[[ SOURCE DATA, beginning ]]
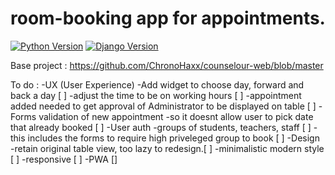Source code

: # room-booking app for appointments.

[![Python Version](https://img.shields.io/badge/python-3.7-brightgreen.svg)](https://python.org)
[![Django Version](https://img.shields.io/badge/django-2.2.1-brightgreen.svg)](https://djangoproject.com)

Base project : https://github.com/ChronoHaxx/counselour-web/blob/master

To do :
-UX (User Experience)
    -Add widget to choose day, forward and back a day [ ]
    -adjust the time to be on working hours [ ]
    -appointment added needed to get approval of Administrator to be displayed on table [ ]
-Forms validation of new appointment
    -so it doesnt allow user to pick date that already booked [ ]
-User auth
    -groups of students, teachers, staff [ ]
    -this includes the forms to require high priveleged group to book [ ]
-Design
    -retain original table view, too lazy to redesign.[ ]
    -minimalistic modern style [ ]
    -responsive [ ]
    -PWA []

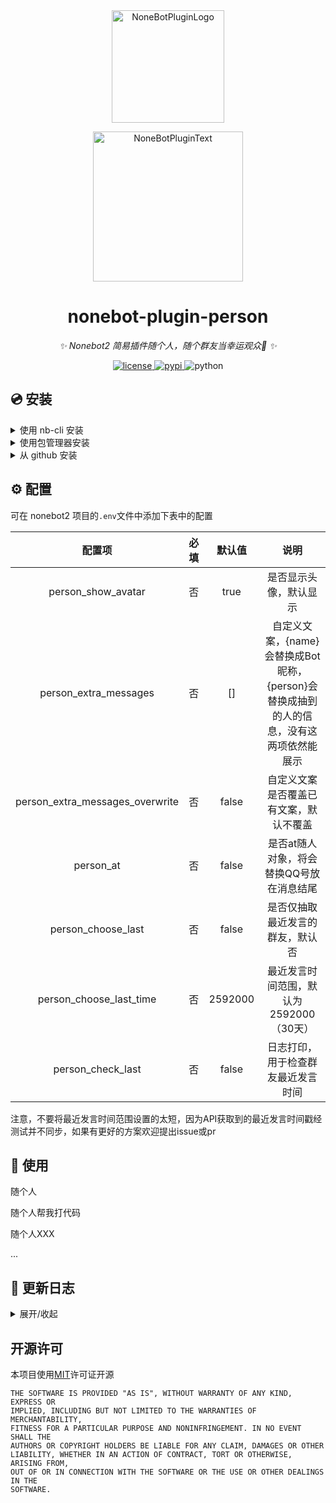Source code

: <div align="center">
  <a href="https://v2.nonebot.dev/store"><img src="https://github.com/A-kirami/nonebot-plugin-template/blob/resources/nbp_logo.png" width="180" height="180" alt="NoneBotPluginLogo"></a>
  <br>
  <p><img src="https://github.com/A-kirami/nonebot-plugin-template/blob/resources/NoneBotPlugin.svg" width="240" alt="NoneBotPluginText"></p>
</div>

<div align="center">

# nonebot-plugin-person

_✨ Nonebot2 简易插件随个人，随个群友当幸运观众🤪 ✨_


<a href="./LICENSE">
    <img src="https://img.shields.io/github/license/jcjrobert/nonebot-plugin-person.svg" alt="license">
</a>
<a href="https://pypi.python.org/pypi/nonebot-plugin-person">
    <img src="https://img.shields.io/pypi/v/nonebot-plugin-person.svg" alt="pypi">
</a>
<img src="https://img.shields.io/badge/python-3.8+-blue.svg" alt="python">

</div>

## 💿 安装

<details>
<summary>使用 nb-cli 安装</summary>
在 nonebot2 项目的根目录下打开命令行, 输入以下指令即可安装

    nb plugin install nonebot-plugin-person

</details>

<details>
<summary>使用包管理器安装</summary>
在 nonebot2 项目的插件目录下, 打开命令行, 根据你使用的包管理器, 输入相应的安装命令

<details>
<summary>pip</summary>

    pip install nonebot-plugin-person
</details>
<details>
<summary>pdm</summary>

    pdm add nonebot-plugin-person
</details>
<details>
<summary>poetry</summary>

    poetry add nonebot-plugin-person
</details>
<details>
<summary>conda</summary>

    conda install nonebot-plugin-person
</details>

打开 nonebot2 项目的 `bot.py` 文件, 在其中写入

    nonebot.load_plugin('nonebot-plugin-person')

</details>

<details>
<summary>从 github 安装</summary>
在 nonebot2 项目的插件目录下, 打开命令行, 输入以下命令克隆此储存库

    git clone https://github.com/jcjrobert/nonebot-plugin-person.git

打开 nonebot2 项目的 `bot.py` 文件, 在其中写入

    nonebot.load_plugin('src.plugins.nonebot-plugin-person')

</details>

## ⚙️ 配置

可在 nonebot2 项目的`.env`文件中添加下表中的配置

| 配置项 | 必填 | 默认值 | 说明 |
|:-----:|:----:|:----:|:----:|
| person_show_avatar | 否 | true | 是否显示头像，默认显示 |
| person_extra_messages | 否 | [] | 自定义文案，{name}会替换成Bot昵称，{person}会替换成抽到的人的信息，没有这两项依然能展示 |
| person_extra_messages_overwrite | 否 | false | 自定义文案是否覆盖已有文案，默认不覆盖 |
| person_at | 否 | false | 是否at随人对象，将会替换QQ号放在消息结尾 |
| person_choose_last | 否 | false | 是否仅抽取最近发言的群友，默认否 |
| person_choose_last_time | 否 | 2592000 | 最近发言时间范围，默认为2592000（30天） |
| person_check_last | 否 | false | 日志打印，用于检查群友最近发言时间 |

注意，不要将最近发言时间范围设置的太短，因为API获取到的最近发言时间戳经测试并不同步，如果有更好的方案欢迎提出issue或pr

## 🎉 使用

随个人

随个人帮我打代码

随个人XXX

...

## 📝 更新日志

<details>
<summary>展开/收起</summary>

### 0.0.5

- 支持仅抽取最近发言的群友

### 0.0.4

- 修复机器人昵称配置为空时报错的BUG

### 0.0.3

- 支持AT随人对象

### 0.0.2

- 支持头像显示
- 支持自定义文案，同时支持是否覆盖原文案

### 0.0.1

- 插件初次发布

</details>

## 开源许可

本项目使用[MIT](./LICENSE)许可证开源

    THE SOFTWARE IS PROVIDED "AS IS", WITHOUT WARRANTY OF ANY KIND, EXPRESS OR
    IMPLIED, INCLUDING BUT NOT LIMITED TO THE WARRANTIES OF MERCHANTABILITY,
    FITNESS FOR A PARTICULAR PURPOSE AND NONINFRINGEMENT. IN NO EVENT SHALL THE
    AUTHORS OR COPYRIGHT HOLDERS BE LIABLE FOR ANY CLAIM, DAMAGES OR OTHER
    LIABILITY, WHETHER IN AN ACTION OF CONTRACT, TORT OR OTHERWISE, ARISING FROM,
    OUT OF OR IN CONNECTION WITH THE SOFTWARE OR THE USE OR OTHER DEALINGS IN THE
    SOFTWARE.
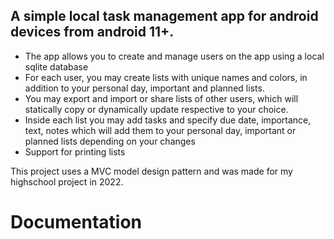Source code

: ## A simple local task management app for android devices from android 11+.

- The app allows you to create and manage users on the app using a local sqlite database
- For each user, you may create lists with unique names and colors, in addition to your personal day, important and planned lists.
- You may export and import or share lists of other users, which will statically copy or dynamically update respective to your choice.
- Inside each list you may add tasks and specify due date, importance, text, notes which will add them to your personal day, important or planned lists depending on your changes
- Support for printing lists

This project uses a MVC model design pattern and was made for my highschool project in 2022.

# Documentation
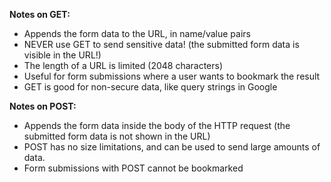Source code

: **Notes on GET:**

* Appends the form data to the URL, in name/value pairs
* NEVER use GET to send sensitive data! (the submitted form data is visible in the URL!)
* The length of a URL is limited (2048 characters)
* Useful for form submissions where a user wants to bookmark the result
* GET is good for non-secure data, like query strings in Google


**Notes on POST:**

* Appends the form data inside the body of the HTTP request (the submitted form data is not shown in the URL)
* POST has no size limitations, and can be used to send large amounts of data.
* Form submissions with POST cannot be bookmarked
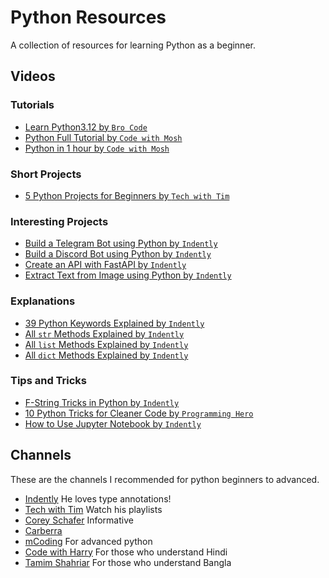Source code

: # Python Resources
A collection of resources for learning Python as a beginner.

## Videos 

### Tutorials
- [Learn Python3.12 by `Bro Code`](https://youtu.be/ix9cRaBkVe0)
- [Python Full Tutorial by `Code with Mosh`](https://youtu.be/_uQrJ0TkZlc)
- [Python in 1 hour by `Code with Mosh`](https://youtu.be/kqtD5dpn9C8)

### Short Projects 
- [5 Python Projects for Beginners by `Tech with Tim`](https://youtu.be/DLn3jOsNRVE)

### Interesting Projects 
- [Build a Telegram Bot using Python by `Indently`](https://youtu.be/vZtm1wuA2yc)
- [Build a Discord Bot using Python by `Indently`](https://youtu.be/UYJDKSah-Ww)
- [Create an API with FastAPI by `Indently`](https://youtu.be/F43rgxq4CKw)
- [Extract Text from Image using Python by `Indently`](https://youtu.be/YK9a8E45X_Y)

### Explanations
- [39 Python Keywords Explained by `Indently`](https://youtu.be/rKk8XPLysj8)
- [All `str` Methods Explained by `Indently`](https://youtu.be/bnSYeYFRCaA)
- [All `list` Methods Explained by `Indently`](https://youtu.be/0yySumZTxJ0)
- [All `dict` Methods Explained by `Indently`](https://youtu.be/u0yr9B3nH8c)

### Tips and Tricks
- [F-String Tricks in Python by `Indently`](https://youtu.be/EoNOWVYKyo0)
- [10 Python Tricks for Cleaner Code by `Programming Hero`](https://youtu.be/WEP3DVTjKCc)
- [How to Use Jupyter Notebook by `Indently`](https://youtu.be/IMrxB8Mq5KU)



## Channels 
These are the channels I recommended for python beginners to advanced. 

- [Indently](https://youtube.com/@intently) He loves type annotations! 
- [Tech with Tim](https://youtube.com/@techwithtim) Watch his playlists
- [Corey Schafer](https://youtube.com/@coreyms) Informative 
- [Carberra](https://youtube.com/@carberra)
- [mCoding](https://youtube.com/@mcoding) For advanced python
- [Code with Harry](https://youtube.com/@codewithharry) For those who understand Hindi
- [Tamim Shahriar](https://youtube.com/@tamimshahriar) For those who understand Bangla
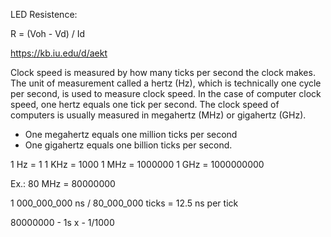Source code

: 

LED Resistence:

R  = (Voh - Vd) / Id

https://kb.iu.edu/d/aekt

Clock speed is measured by how many ticks per second the clock makes. The unit of measurement called a hertz (Hz), which is technically one cycle per second, is used to measure clock speed. In the case of computer clock speed, one hertz equals one tick per second. The clock speed of computers is usually measured in megahertz (MHz) or gigahertz (GHz). 

* One megahertz equals one million ticks per second
* One gigahertz equals one billion ticks per second.

1 Hz = 1
1 KHz = 1000
1 MHz = 1000000
1 GHz = 1000000000

Ex.: 80 MHz = 80000000

1 000_000_000 ns / 80_000_000 ticks = 12.5 ns per tick

80000000 - 1s
x - 1/1000




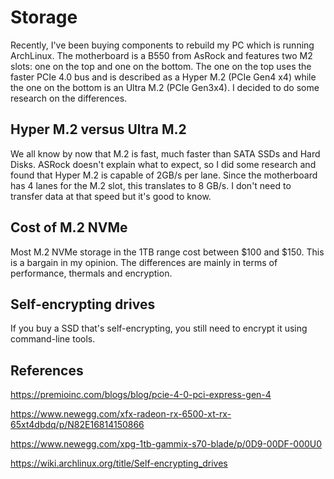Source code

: # Storage

Recently, I've been buying components to rebuild my PC which is running ArchLinux. The motherboard is a B550 from AsRock and features two M2 slots: one on the top and one on the bottom. The one on the top uses the faster PCIe 4.0 bus and is described as a Hyper M.2 (PCIe Gen4 x4) while the one on the bottom is an Ultra M.2 (PCIe Gen3x4). I decided to do some research on the differences.

## Hyper M.2 versus Ultra M.2

We all know by now that M.2 is fast, much faster than SATA SSDs and Hard Disks. ASRock doesn't explain what to expect, so I did some research and found that Hyper M.2 is capable of 2GB/s per lane. Since the motherboard has 4 lanes for the M.2 slot, this translates to 8 GB/s. I don't need to transfer data at that speed but it's good to know.


## Cost of M.2 NVMe

Most M.2 NVMe storage in the 1TB range cost between $100 and $150. This is a bargain in my opinion. The differences are mainly in terms of performance, thermals and encryption. 

## Self-encrypting drives

If you buy a SSD that's self-encrypting, you still need to encrypt it using command-line tools.

## References

https://premioinc.com/blogs/blog/pcie-4-0-pci-express-gen-4

https://www.newegg.com/xfx-radeon-rx-6500-xt-rx-65xt4dbdq/p/N82E16814150866

https://www.newegg.com/xpg-1tb-gammix-s70-blade/p/0D9-00DF-000U0

https://wiki.archlinux.org/title/Self-encrypting_drives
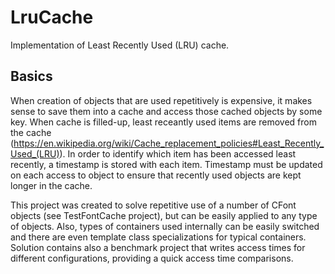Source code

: # LruCache
Implementation of Least Recently Used (LRU) cache.

## Basics
When creation of objects that are used repetitively is expensive, it makes sense to save them into a cache and access those cached objects by some key. When cache is filled-up, least receantly used items are removed from the cache (https://en.wikipedia.org/wiki/Cache_replacement_policies#Least_Recently_Used_(LRU)). In order to identify which item has been accessed least recently, a timestamp is stored with each item. Timestamp must be updated on each access to object to ensure that recently used objects are kept longer in the cache.

This project was created to solve repetitive use of a number of CFont objects (see TestFontCache project), but can be easily applied to any type of objects.
Also, types of containers used internally can be easily switched and there are even template class specializations for typical containers.
Solution contains also a benchmark project that writes access times for different configurations, providing a quick access time comparisons.
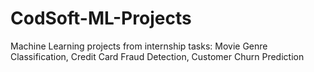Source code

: # CodSoft-ML-Projects
Machine Learning projects from internship tasks: Movie Genre Classification, Credit Card Fraud Detection, Customer Churn Prediction
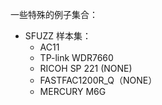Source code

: 一些特殊的例子集合：
* SFUZZ 样本集：
    * AC11
    * TP-link WDR7660
    * RICOH SP 221 (NONE)
    * FASTFAC1200R_Q（NONE）
    * MERCURY M6G
    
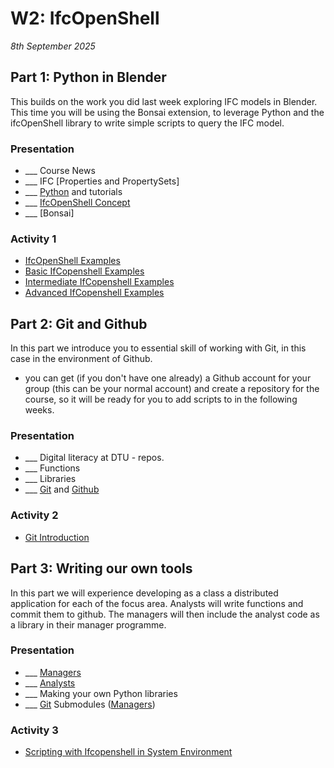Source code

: # W2: IfcOpenShell

*8th September 2025*

## Part 1: Python in Blender
This builds on the work you did last week exploring IFC models in Blender. This time you will be using the Bonsai extension, to leverage Python and the ifcOpenShell library  to write simple scripts to query the IFC model.

### Presentation
* ___ Course News
* ___ IFC [Properties and PropertySets]
* ___ [Python] and tutorials
* ___ [IfcOpenShell Concept]
* ___ [Bonsai]

### Activity 1
[](/Activities/BlenderScriptIntro)
- [IfcOpenShell Examples]
- [Basic IfCopenshell Examples]
- [Intermediate IfCopenshell Examples]
- [Advanced IfCopenshell Examples]


## Part 2: Git and Github
In this part we introduce you to essential skill of working with Git, in this case in the environment of Github.
* you can get (if you don't have one already) a Github account for your group (this can be your normal account) and create a repository for the course, so it will be ready for you to add scripts to in the following weeks.

### Presentation 
* ___ Digital literacy at DTU - repos.
* ___ Functions
* ___ Libraries
* ___ [Git] and [Github]


### Activity 2
- [Git Introduction]

## Part 3: Writing our own tools
In this part we will experience developing as a class a distributed application for each of the focus area. Analysts will write functions and commit them to github. The managers will then include the analyst code as a library in their manager programme.

### Presentation
* ___ [Managers]
* ___ [Analysts]
* ___ Making your own Python libraries
* ___ [Git] Submodules ([Managers])

### Activity 3
- [Scripting with Ifcopenshell in System Environment]


[Managers]: /Roles/Manager.md
[Analysts]: /Roles/Analyst.md
[Python]: /Concepts/Python.md
[Git]: /Concepts/GIT.md
[Github]: /Concepts/Github.md
[Git Introduction]: Activities/GitIntro.md
[Scripting with Ifcopenshell in System Environment]: Activities/SystemEnvScriptIntro.md

[IfcOpenShell Concept]: /Concepts/IfcOpenShell
[IfcOpenShell Examples]: /Examples/IfcOpenShell
[Basic IfCopenshell Examples]: /Examples/IfcOpenShell/Basic.md
[Intermediate IfCopenshell Examples]: /Examples/IfcOpenShell/Intermediate.md
[Advanced IfCopenshell Examples]: /Examples/IfcOpenShell/Advanced.md
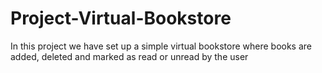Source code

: # Project-Virtual-Bookstore
In this project we have set up a simple virtual bookstore where books are added, deleted and marked as read or unread by the user
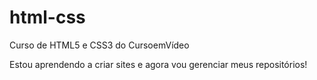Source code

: # html-css
 Curso de HTML5 e CSS3 do CursoemVídeo

Estou aprendendo a criar sites e agora vou gerenciar meus repositórios!

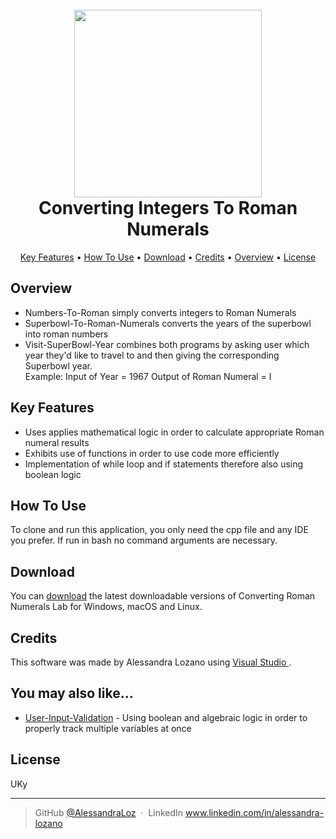 
<h1 align="center">
  <br>
  <img src="https://www.unrv.com/images/400width/roman-numerals.png" width="300">
  <br>
  Converting Integers To Roman Numerals 
  <br>
</h1>

<p align="center">
  <a href="#key-features">Key Features</a> •
  <a href="#how-to-use">How To Use</a> •
  <a href="#download">Download</a> •
  <a href="#credits">Credits</a> •
  <a href="#overview">Overview</a> •
  <a href="#license">License</a>
  
</p>

## Overview
* Numbers-To-Roman simply converts integers to Roman Numerals
* Superbowl-To-Roman-Numerals converts the years of the superbowl into roman numbers
* Visit-SuperBowl-Year combines both programs by asking user which year they'd like to travel to and then giving the corresponding Superbowl year.
    <br> Example: Input of Year = 1967 Output of Roman Numeral = I <br>
   
## Key Features

* Uses applies mathematical logic in order to calculate appropriate Roman numeral results
* Exhibits use of functions in order to use code more efficiently
* Implementation of while loop and if statements therefore also using boolean logic

## How To Use

To clone and run this application, you only need the cpp file and any IDE you prefer. If run in bash no command
arguments are necessary. 

## Download

You can [download](https://github.com/AlessandraLoz/Converting-Roman-Numerals-Lab) the latest downloadable versions of Converting Roman Numerals Lab for Windows, macOS and Linux.

## Credits

This software was made by Alessandra Lozano using <a href="https://visualstudio.microsoft.com/" > Visual Studio </a>.


## You may also like...

- [User-Input-Validation](https://github.com/AlessandraLoz/User-Input-Validation) -  Using boolean and algebraic logic in order to properly track multiple variables at once

## License

UKy 

---

> GitHub [@AlessandraLoz](https://github.com/AlessandraLoz) &nbsp;&middot;&nbsp;
> LinkedIn www.linkedin.com/in/alessandra-lozano


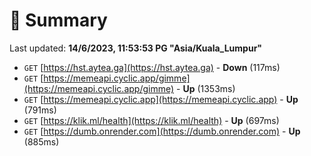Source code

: # 📖 Summary
Last updated: **14/6/2023, 11:53:53 PG "Asia/Kuala_Lumpur"**

- `GET` [https://hst.aytea.ga](https://hst.aytea.ga) - **Down** (117ms)
- `GET` [https://memeapi.cyclic.app/gimme](https://memeapi.cyclic.app/gimme) - **Up** (1353ms)
- `GET` [https://memeapi.cyclic.app](https://memeapi.cyclic.app) - **Up** (791ms)
- `GET` [https://klik.ml/health](https://klik.ml/health) - **Up** (697ms)
- `GET` [https://dumb.onrender.com](https://dumb.onrender.com) - **Up** (885ms)
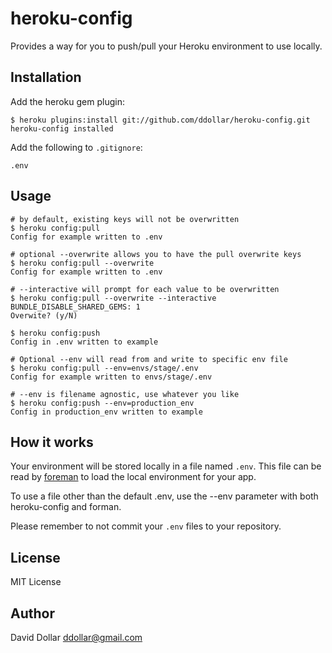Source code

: # heroku-config

Provides a way for you to push/pull your Heroku environment to use locally.

## Installation

Add the heroku gem plugin:

    $ heroku plugins:install git://github.com/ddollar/heroku-config.git
    heroku-config installed

Add the following to `.gitignore`:

    .env

## Usage

    # by default, existing keys will not be overwritten
    $ heroku config:pull
    Config for example written to .env

    # optional --overwrite allows you to have the pull overwrite keys
    $ heroku config:pull --overwrite
    Config for example written to .env

    # --interactive will prompt for each value to be overwritten
    $ heroku config:pull --overwrite --interactive
    BUNDLE_DISABLE_SHARED_GEMS: 1
    Overwite? (y/N)

    $ heroku config:push
    Config in .env written to example

    # Optional --env will read from and write to specific env file
    $ heroku config:pull --env=envs/stage/.env
    Config for example written to envs/stage/.env

    # --env is filename agnostic, use whatever you like
    $ heroku config:push --env=production_env
    Config in production_env written to example


## How it works

Your environment will be stored locally in a file named `.env`. This
file can be read by [foreman](http://github.com/ddollar/foreman) to load
the local environment for your app.

To use a file other than the default .env, use the --env parameter with both 
heroku-config and forman.

Please remember to not commit your `.env` files to your repository.

## License

MIT License

## Author

David Dollar <ddollar@gmail.com>
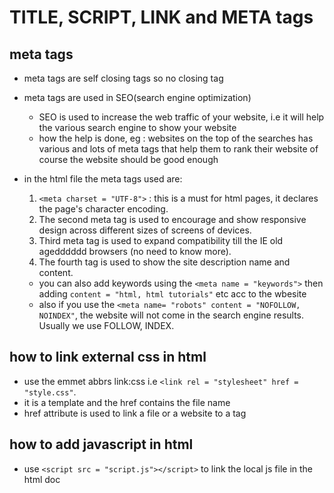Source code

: TITLE, SCRIPT, LINK and META tags
==============

## meta tags
 - meta tags are self closing tags so no closing tag
 - meta tags are used in SEO(search engine optimization)
   - SEO is used to increase the web traffic of your website, i.e it will help the various search engine to show your website
   - how the help is done, eg : websites on the top of the searches has various and lots of  meta tags that help them to rank their website of course the website should be good enough 

 - in the html file the meta tags used are:
   1. `<meta charset = "UTF-8">` : this is a must for html pages, it declares the page's character encoding.
   2. The second meta tag is used to encourage and show responsive design across different sizes of screens of devices.
   3. Third meta tag is used to expand compatibility till the IE old agedddddd browsers (no need to know more).
   4. The fourth tag is used to show the site description name and content.
     - you can also add keywords using the `<meta name = "keywords">` then adding `content = "html, html tutorials"` etc acc to the wbesite
     - also if you use the `<meta name= "robots" content = "NOFOLLOW, NOINDEX"`, the website will not come in the search engine results. Usually we use FOLLOW, INDEX.

## how to link external css in html
 - use the emmet abbrs link:css i.e `<link rel = "stylesheet" href = "style.css"`.
 - it is a template and the href contains the file name
 - href attribute is used to link a file or a website to a tag

## how to add javascript in html
 - use `<script src = "script.js"></script>` to link the local js file in the html doc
[[ SOURCE DATA, end ]]
EXERCISE INSTRUCTIONS >>
From the records above, output only the lines starting at the one containing "person_extra_messages | 否" and ending at the one containing "- For each user, you", word for word. Pictures stay out.

SOLUTION FOR THIS TASK >>
| person_extra_messages | 否 | [] | 自定义文案，{name}会替换成Bot昵称，{person}会替换成抽到的人的信息，没有这两项依然能展示 |
| person_extra_messages_overwrite | 否 | false | 自定义文案是否覆盖已有文案，默认不覆盖 |
| person_at | 否 | false | 是否at随人对象，将会替换QQ号放在消息结尾 |
| person_choose_last | 否 | false | 是否仅抽取最近发言的群友，默认否 |
| person_choose_last_time | 否 | 2592000 | 最近发言时间范围，默认为2592000（30天） |
| person_check_last | 否 | false | 日志打印，用于检查群友最近发言时间 |

注意，不要将最近发言时间范围设置的太短，因为API获取到的最近发言时间戳经测试并不同步，如果有更好的方案欢迎提出issue或pr

## 🎉 使用

随个人

随个人帮我打代码

随个人XXX

...

## 📝 更新日志

<details>
<summary>展开/收起</summary>

### 0.0.5

- 支持仅抽取最近发言的群友

### 0.0.4

- 修复机器人昵称配置为空时报错的BUG

### 0.0.3

- 支持AT随人对象

### 0.0.2

- 支持头像显示
- 支持自定义文案，同时支持是否覆盖原文案

### 0.0.1

- 插件初次发布

</details>

## 开源许可

本项目使用[MIT](./LICENSE)许可证开源

    THE SOFTWARE IS PROVIDED "AS IS", WITHOUT WARRANTY OF ANY KIND, EXPRESS OR
    IMPLIED, INCLUDING BUT NOT LIMITED TO THE WARRANTIES OF MERCHANTABILITY,
    FITNESS FOR A PARTICULAR PURPOSE AND NONINFRINGEMENT. IN NO EVENT SHALL THE
    AUTHORS OR COPYRIGHT HOLDERS BE LIABLE FOR ANY CLAIM, DAMAGES OR OTHER
    LIABILITY, WHETHER IN AN ACTION OF CONTRACT, TORT OR OTHERWISE, ARISING FROM,
    OUT OF OR IN CONNECTION WITH THE SOFTWARE OR THE USE OR OTHER DEALINGS IN THE
    SOFTWARE.
Source code

: ## A simple local task management app for android devices from android 11+.

- The app allows you to create and manage users on the app using a local sqlite database
- For each user, you may create lists with unique names and colors, in addition to your personal day, important and planned lists.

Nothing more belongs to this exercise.